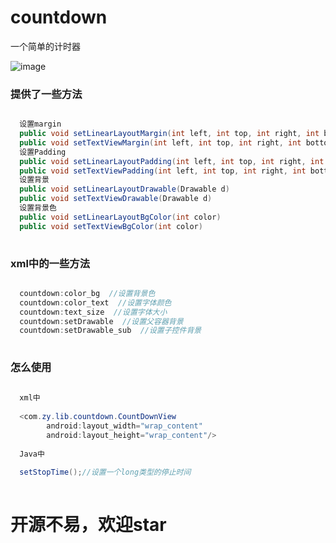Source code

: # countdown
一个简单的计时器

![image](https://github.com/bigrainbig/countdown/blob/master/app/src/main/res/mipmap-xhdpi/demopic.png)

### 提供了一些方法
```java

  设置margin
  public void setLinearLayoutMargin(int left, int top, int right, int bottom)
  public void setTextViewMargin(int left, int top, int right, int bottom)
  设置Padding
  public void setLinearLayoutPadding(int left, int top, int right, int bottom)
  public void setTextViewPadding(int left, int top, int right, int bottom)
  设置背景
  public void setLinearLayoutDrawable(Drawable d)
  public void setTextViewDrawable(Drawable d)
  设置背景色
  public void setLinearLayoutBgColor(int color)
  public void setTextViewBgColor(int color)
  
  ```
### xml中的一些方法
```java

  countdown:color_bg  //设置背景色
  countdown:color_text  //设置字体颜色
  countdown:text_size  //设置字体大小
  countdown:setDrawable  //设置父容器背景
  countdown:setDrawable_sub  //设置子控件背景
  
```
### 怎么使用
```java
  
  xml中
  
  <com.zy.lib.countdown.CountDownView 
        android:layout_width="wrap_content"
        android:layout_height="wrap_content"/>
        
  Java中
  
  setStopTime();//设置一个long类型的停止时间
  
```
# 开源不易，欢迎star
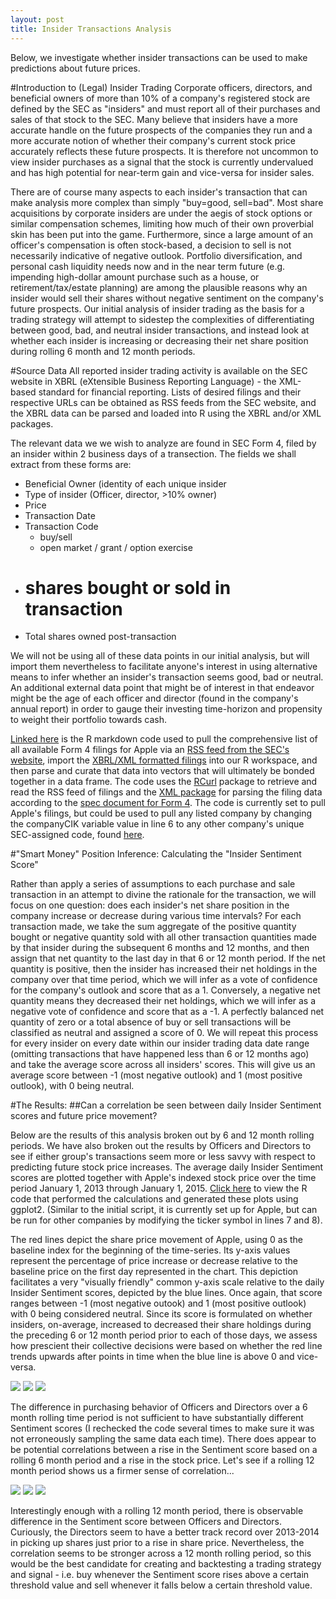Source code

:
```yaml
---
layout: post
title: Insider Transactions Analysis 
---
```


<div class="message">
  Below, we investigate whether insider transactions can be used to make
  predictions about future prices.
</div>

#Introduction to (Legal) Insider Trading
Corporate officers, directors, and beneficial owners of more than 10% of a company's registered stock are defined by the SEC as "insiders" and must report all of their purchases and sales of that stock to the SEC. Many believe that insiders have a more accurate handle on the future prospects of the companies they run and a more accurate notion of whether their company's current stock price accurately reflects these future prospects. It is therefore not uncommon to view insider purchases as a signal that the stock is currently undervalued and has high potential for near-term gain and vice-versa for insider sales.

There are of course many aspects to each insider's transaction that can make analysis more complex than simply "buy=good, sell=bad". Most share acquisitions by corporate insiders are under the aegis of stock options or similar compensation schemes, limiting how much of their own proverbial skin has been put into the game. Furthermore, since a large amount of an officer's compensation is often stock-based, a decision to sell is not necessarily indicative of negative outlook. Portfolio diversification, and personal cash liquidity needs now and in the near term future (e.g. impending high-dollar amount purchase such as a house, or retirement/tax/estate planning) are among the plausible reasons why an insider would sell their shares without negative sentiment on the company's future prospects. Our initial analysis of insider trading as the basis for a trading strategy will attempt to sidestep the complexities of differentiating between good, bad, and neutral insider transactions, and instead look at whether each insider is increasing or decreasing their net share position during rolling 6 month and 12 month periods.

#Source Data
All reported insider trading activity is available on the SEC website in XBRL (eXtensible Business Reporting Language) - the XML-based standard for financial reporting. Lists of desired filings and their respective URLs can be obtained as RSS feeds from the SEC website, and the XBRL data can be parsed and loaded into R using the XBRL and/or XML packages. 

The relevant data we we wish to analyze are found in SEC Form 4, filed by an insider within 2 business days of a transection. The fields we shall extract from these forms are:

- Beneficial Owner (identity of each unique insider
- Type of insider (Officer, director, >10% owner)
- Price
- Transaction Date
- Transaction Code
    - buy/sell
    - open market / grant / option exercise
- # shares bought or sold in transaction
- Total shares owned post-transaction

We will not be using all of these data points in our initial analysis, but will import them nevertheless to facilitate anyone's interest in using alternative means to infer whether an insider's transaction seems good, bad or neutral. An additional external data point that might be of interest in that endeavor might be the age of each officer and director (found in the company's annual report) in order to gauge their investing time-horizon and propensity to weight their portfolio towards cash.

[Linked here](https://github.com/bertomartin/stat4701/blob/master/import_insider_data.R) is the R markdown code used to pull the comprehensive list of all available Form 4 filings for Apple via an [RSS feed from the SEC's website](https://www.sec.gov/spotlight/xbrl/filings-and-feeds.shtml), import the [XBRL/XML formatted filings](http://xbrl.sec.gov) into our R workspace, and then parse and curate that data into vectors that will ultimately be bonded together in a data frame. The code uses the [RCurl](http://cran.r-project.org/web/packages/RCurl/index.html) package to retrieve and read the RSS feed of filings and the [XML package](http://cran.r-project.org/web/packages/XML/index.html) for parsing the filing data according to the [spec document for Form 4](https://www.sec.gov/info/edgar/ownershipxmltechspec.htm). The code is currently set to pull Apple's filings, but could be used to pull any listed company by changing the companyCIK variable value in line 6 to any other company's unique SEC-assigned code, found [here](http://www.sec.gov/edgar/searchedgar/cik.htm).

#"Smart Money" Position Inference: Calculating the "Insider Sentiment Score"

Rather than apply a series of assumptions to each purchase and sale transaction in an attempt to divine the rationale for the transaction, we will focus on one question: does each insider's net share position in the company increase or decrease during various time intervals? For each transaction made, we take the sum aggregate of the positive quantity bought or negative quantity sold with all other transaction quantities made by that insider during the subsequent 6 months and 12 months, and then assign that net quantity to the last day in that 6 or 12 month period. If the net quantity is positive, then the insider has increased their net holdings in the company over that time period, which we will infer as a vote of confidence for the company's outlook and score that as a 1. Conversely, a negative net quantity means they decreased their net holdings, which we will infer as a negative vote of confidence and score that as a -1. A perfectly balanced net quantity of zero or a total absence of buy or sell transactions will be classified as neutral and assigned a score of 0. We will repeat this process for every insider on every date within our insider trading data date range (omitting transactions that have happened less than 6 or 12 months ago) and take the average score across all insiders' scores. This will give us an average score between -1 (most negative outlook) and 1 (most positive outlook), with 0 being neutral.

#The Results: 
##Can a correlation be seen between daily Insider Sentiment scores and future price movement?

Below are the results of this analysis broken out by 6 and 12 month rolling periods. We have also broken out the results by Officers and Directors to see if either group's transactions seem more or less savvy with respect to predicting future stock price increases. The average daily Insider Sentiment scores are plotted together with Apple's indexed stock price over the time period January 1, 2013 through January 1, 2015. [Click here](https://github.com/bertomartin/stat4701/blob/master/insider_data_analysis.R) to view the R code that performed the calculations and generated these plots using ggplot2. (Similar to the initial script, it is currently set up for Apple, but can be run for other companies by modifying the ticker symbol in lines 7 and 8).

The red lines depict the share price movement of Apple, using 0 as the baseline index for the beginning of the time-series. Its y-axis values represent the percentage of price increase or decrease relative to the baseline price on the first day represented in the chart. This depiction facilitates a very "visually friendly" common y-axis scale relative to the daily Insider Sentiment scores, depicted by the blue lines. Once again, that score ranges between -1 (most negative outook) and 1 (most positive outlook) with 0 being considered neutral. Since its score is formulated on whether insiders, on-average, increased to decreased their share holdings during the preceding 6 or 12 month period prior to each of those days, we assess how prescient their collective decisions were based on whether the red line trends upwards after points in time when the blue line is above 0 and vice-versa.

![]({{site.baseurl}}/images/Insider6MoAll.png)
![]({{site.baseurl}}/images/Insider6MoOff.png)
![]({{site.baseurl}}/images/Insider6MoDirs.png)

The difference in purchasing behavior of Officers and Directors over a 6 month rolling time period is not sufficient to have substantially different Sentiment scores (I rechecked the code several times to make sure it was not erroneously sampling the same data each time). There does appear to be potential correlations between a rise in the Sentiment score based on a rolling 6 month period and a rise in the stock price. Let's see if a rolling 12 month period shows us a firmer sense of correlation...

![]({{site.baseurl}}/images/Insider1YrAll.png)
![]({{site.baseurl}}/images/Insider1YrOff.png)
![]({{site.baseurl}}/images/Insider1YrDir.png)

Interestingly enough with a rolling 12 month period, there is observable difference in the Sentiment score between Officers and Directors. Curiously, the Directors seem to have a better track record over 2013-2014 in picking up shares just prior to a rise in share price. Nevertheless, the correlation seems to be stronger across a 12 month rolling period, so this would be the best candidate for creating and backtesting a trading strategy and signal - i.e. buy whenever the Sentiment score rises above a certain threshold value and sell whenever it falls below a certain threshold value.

...

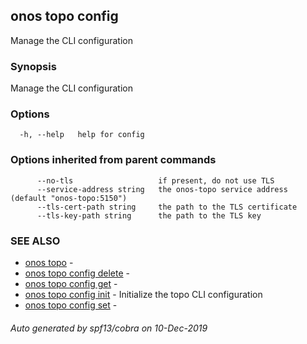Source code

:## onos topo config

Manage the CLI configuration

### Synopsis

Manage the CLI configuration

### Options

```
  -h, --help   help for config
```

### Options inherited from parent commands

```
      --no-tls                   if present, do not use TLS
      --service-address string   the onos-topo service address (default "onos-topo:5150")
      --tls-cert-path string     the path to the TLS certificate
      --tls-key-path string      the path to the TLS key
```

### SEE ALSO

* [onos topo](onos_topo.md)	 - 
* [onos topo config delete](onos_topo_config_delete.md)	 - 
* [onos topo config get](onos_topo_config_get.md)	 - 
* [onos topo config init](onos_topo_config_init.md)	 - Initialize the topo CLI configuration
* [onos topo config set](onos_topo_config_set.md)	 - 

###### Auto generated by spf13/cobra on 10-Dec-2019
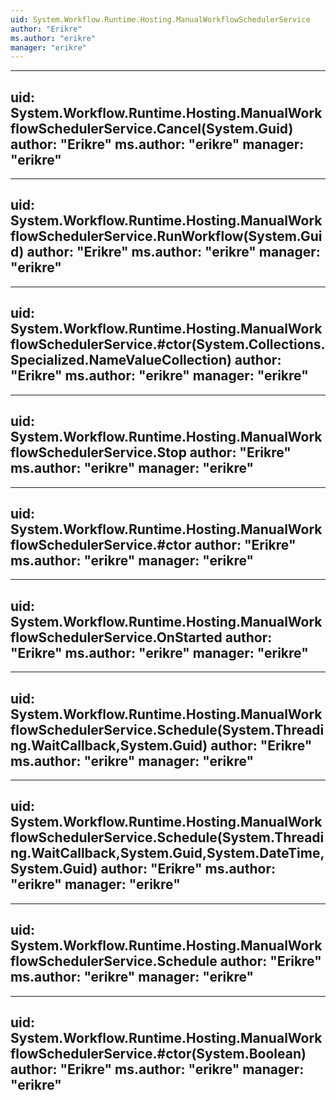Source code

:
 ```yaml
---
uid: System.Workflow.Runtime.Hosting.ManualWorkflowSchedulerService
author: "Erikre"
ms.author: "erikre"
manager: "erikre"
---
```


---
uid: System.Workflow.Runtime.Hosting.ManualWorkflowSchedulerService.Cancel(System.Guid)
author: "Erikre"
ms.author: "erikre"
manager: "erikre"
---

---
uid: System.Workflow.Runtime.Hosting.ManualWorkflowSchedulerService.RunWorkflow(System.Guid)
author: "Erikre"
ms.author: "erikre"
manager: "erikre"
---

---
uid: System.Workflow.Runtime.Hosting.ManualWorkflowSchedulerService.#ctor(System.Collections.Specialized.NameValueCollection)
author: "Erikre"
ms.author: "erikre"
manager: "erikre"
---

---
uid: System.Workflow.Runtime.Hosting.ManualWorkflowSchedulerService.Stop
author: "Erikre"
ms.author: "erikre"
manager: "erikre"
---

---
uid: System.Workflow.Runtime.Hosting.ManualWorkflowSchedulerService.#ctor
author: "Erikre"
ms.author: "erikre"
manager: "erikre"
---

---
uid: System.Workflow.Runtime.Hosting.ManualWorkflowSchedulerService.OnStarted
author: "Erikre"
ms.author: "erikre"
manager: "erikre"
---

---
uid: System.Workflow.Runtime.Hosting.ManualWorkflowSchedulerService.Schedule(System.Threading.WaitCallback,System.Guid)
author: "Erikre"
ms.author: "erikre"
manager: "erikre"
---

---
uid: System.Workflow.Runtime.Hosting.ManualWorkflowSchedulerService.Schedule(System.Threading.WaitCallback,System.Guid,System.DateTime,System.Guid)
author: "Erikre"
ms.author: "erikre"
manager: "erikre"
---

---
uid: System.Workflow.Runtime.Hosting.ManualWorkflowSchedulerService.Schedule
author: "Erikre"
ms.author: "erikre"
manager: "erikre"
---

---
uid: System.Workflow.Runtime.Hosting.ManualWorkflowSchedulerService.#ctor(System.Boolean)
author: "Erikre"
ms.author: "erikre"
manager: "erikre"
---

**Task brief**:
Show the lines of the material that contain the word "path".

**Output below**:
      --tls-cert-path string     the path to the TLS certificate
      --tls-key-path string      the path to the TLS key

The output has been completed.